All that said I’m not ignoring that I have Borderline Personality Disorder (BPD) and that isn’t something that is just going to disappear.  I’m not ignoring that I still struggle to control disordered eating patterns and body image, and that I have a tendency towards depression, and general self-destruction.  I have all of these, they make up who I am, but I believe I can manage my symptoms so that life is better in the future if I focus on the hope I have.  It’s a journey, and I take these things and physical issues I face with me.  They make the task a little harder but I now think it’s going to be possible.  I’m sure there will be days when it is hard to find that hope but I can see that I have turned a corner, and I think the man (my Dad) who lent me his hope for so long, would be proud.

You know it feels a bit weird talking about hope, almost like I need to apologise for seeing a little bit of positive finally.  I guess what is important is that we are all on individual journeys and my hope is that if after all this time I can start to feel the air is clearing, then maybe it can give my friends who struggle some hope too.  That’s what I want: to be able to show that hope can follow Infinite Sadness.

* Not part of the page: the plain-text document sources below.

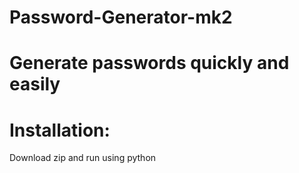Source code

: # Password-Generator-mk2
# Generate passwords quickly and easily
# Installation:
Download zip and run using python
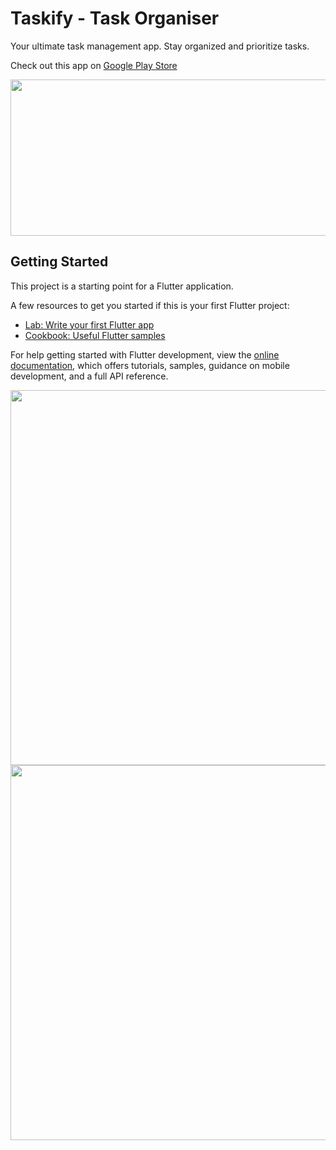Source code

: # Taskify - Task Organiser 

Your ultimate task management app. Stay organized and prioritize tasks.

Check out this app on [Google Play Store](https://play.google.com/store/apps/details?id=com.inventia.todo)

<a href="https://play.google.com/store/apps/details?id=com.inventia.todo"><img src="http://url.to/image.png](https://github.com/Dev-Bhandari/Taskify/assets/52774043/cc3024eb-cc6a-4209-a22c-ec16c4c22312"  height = "250" width="646" ></a>

## Getting Started

This project is a starting point for a Flutter application.



A few resources to get you started if this is your first Flutter project:

- [Lab: Write your first Flutter app](https://docs.flutter.dev/get-started/codelab)
- [Cookbook: Useful Flutter samples](https://docs.flutter.dev/cookbook)

For help getting started with Flutter development, view the
[online documentation](https://docs.flutter.dev/), which offers tutorials,
samples, guidance on mobile development, and a full API reference.

<img src = "https://github.com/Dev-Bhandari/Taskify/assets/52774043/543af0b6-9d37-4f3f-9b4b-58ac048dd62c" height = "600">      <img src = "https://github.com/Dev-Bhandari/Taskify/assets/52774043/0d8e23af-6d7b-4f60-a158-83f0f9afacaf" height = "600">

Now if I could just work out how to change my domain name without losing my whole blog…

“There is a saying in Tibetan, ‘Tragedy should be utilized as a source of strength.’  No matter what sort of difficulties, how painful experience is, if we lose our hope, that’s our real disaster.” 

―    Dalai Lama XIV

“The world is indeed full of peril and in it there are many dark places.
But still there is much that is fair.  And though in all lands, love is now
mingled with grief, it still grows, perhaps, the greater.”